In the absence of Wanyonyi, they talk for more than an hour inside a canopy tent put up on the side lawn. With Kenneth around, the subject of a running mate shouldn’t be far off. And it is because Mr Odinga is yet to pick one and politicians from Mt Kenya and Ukambani leaders aren’t giving the ODM leader any space, almost harassing him to pick “one of their own”. The Independent Electoral and Boundaries Commission insists that presidential aspirants must name their running mates by May 16.

Azimio has set up a panel to recommend the ideal running mate to Odinga, something the Cotu boss thinks the ODM leader should do on his own.

“As those close to him, we told him we will leave that to him because if someone chooses a running mate for him and the running mate causes him problems, he would curse us. We don’t want curses… nobody wants a trouble-shooter (trouble-maker), like what Uhuru underwent (with Deputy President William Ruto),” Atwoli says, asserting that the choice of a running mate wasn’t causing Odinga sleepless nights.

“Raila can’t be under any pressure. He has been to jail. That (picking a running mate) is a very minor thing to him. That is a minor thing to me, what is more important to us is offering the best services to mwananchi. Politics is like a huge river that sometimes breaks its banks… whether they agree or not, eventually, they will move together,” he says.

Atwoli has always seemed to be at the centre of the decision-making process within Azimio and he frequently hosts the coalition’s meetings. But just as he denied playing a role in crafting Azimio’s Nairobi ticket and being a part of discussions to determine Odinga’s prospective deputy, he denies being part of other affairs, despite leaving visible footprints.

One such matter is the formation of Azimio, which he credits entirely to Odinga, and the Building Bridges Initiative that essentially birthed the coalition. 

“Azimio was Raila Amollo’s brainchild. Even when we sat with him, we didn’t know what he would come up with,” he says.

The Cotu boss says he took interest in Azimio because of Odinga’s ideals that, he says, would change the country by eradicating corruption and safeguarding a future for coming generations.

Countless meetings

“I didn’t have any input. My job was just hosting them,” Atwoli adds, referring to the countless meetings he has hosted in the last year. And he has the perfect statement to prove how far he is from the centre of things.

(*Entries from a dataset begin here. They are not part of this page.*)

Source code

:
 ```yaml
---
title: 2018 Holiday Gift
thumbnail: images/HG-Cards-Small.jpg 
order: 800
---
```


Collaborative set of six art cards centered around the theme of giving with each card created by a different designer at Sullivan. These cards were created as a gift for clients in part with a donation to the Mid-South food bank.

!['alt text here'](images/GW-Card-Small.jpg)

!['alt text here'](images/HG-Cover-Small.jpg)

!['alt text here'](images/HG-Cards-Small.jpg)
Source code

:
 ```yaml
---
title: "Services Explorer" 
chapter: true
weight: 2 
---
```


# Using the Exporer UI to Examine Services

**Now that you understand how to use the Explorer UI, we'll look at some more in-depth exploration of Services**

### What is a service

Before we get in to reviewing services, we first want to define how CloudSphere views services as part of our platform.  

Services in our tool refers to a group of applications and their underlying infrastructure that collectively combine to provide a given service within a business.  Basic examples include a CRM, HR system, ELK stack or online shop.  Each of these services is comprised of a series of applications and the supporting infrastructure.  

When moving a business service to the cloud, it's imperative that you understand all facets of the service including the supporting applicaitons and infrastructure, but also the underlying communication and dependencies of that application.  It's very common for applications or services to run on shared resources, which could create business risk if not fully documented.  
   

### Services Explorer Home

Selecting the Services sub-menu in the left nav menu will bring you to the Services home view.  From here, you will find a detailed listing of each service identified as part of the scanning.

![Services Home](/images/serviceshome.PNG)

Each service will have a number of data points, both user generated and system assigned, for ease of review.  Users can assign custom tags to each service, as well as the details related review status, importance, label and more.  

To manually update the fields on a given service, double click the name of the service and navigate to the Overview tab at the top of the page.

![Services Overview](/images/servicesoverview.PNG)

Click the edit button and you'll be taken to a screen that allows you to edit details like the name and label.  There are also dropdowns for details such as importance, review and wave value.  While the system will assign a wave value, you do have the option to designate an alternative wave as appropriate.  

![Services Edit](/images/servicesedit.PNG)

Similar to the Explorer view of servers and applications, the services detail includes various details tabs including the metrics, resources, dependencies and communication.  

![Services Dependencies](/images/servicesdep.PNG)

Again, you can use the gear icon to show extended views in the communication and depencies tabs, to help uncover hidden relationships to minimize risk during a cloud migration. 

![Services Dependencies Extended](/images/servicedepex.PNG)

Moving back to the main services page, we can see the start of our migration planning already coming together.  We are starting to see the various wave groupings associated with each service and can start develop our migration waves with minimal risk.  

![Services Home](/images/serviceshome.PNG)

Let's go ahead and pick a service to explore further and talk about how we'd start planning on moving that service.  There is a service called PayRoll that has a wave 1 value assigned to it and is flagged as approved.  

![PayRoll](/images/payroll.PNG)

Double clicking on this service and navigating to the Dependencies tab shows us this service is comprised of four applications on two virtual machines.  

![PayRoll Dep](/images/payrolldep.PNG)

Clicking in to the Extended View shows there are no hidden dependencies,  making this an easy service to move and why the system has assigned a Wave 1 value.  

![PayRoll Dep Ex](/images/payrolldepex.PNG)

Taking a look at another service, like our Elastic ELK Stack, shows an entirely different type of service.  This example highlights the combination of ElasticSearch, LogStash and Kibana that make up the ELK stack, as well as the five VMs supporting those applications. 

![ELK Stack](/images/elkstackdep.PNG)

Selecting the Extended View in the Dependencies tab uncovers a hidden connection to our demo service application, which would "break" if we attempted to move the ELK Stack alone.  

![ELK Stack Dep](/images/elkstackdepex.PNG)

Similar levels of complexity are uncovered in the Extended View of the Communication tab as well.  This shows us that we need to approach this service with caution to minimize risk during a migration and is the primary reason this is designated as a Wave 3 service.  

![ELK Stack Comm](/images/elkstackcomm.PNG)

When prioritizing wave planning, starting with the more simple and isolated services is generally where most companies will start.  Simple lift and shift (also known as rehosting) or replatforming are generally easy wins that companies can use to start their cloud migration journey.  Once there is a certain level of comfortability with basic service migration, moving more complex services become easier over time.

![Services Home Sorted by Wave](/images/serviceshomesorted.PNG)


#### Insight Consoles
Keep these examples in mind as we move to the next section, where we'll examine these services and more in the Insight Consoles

“I hardly meet President Uhuru… I don’t even talk to him… I communicate with him through the press,” he says.

But Atwoli has done more than host Odinga at his home. Just recently, he led several workers’ unions to support his presidential bid.

Amid rumours that Musalia Mudavadi would be joining Ruto, Atwoli endorsed Odinga at a mega rally at the Bukhungu Stadium in Kakamega in December last year. Since then, he has kept Odinga’s flame burning in the former Western province, spending weekends-on-end on the campaign trail in the region.

He has also been on Ruto’s neck, telling everyone who cares to listen why the deputy president shouldn’t succeed Kenyatta. And for his trouble, Atwoli earned a slur from the DP, who called him “a stupid man”, when their wars recently escalated. He said Ruto was bitter with him because he stopped him from “controlling National Social Security Fund”.

It is easy to see why Atwoli’s friends choose Ildamat as the venue for their meetings: Guests can arrive in and leave out without a worry that some journalist could be on a stakeout. Atwoli, too, is quite a host, who insists that his guests mustn’t leave without sharing a meal with him.

And that is how we found ourselves waiting on the front porch, watching the Cotu boss and his friends talk and later at his home restaurant.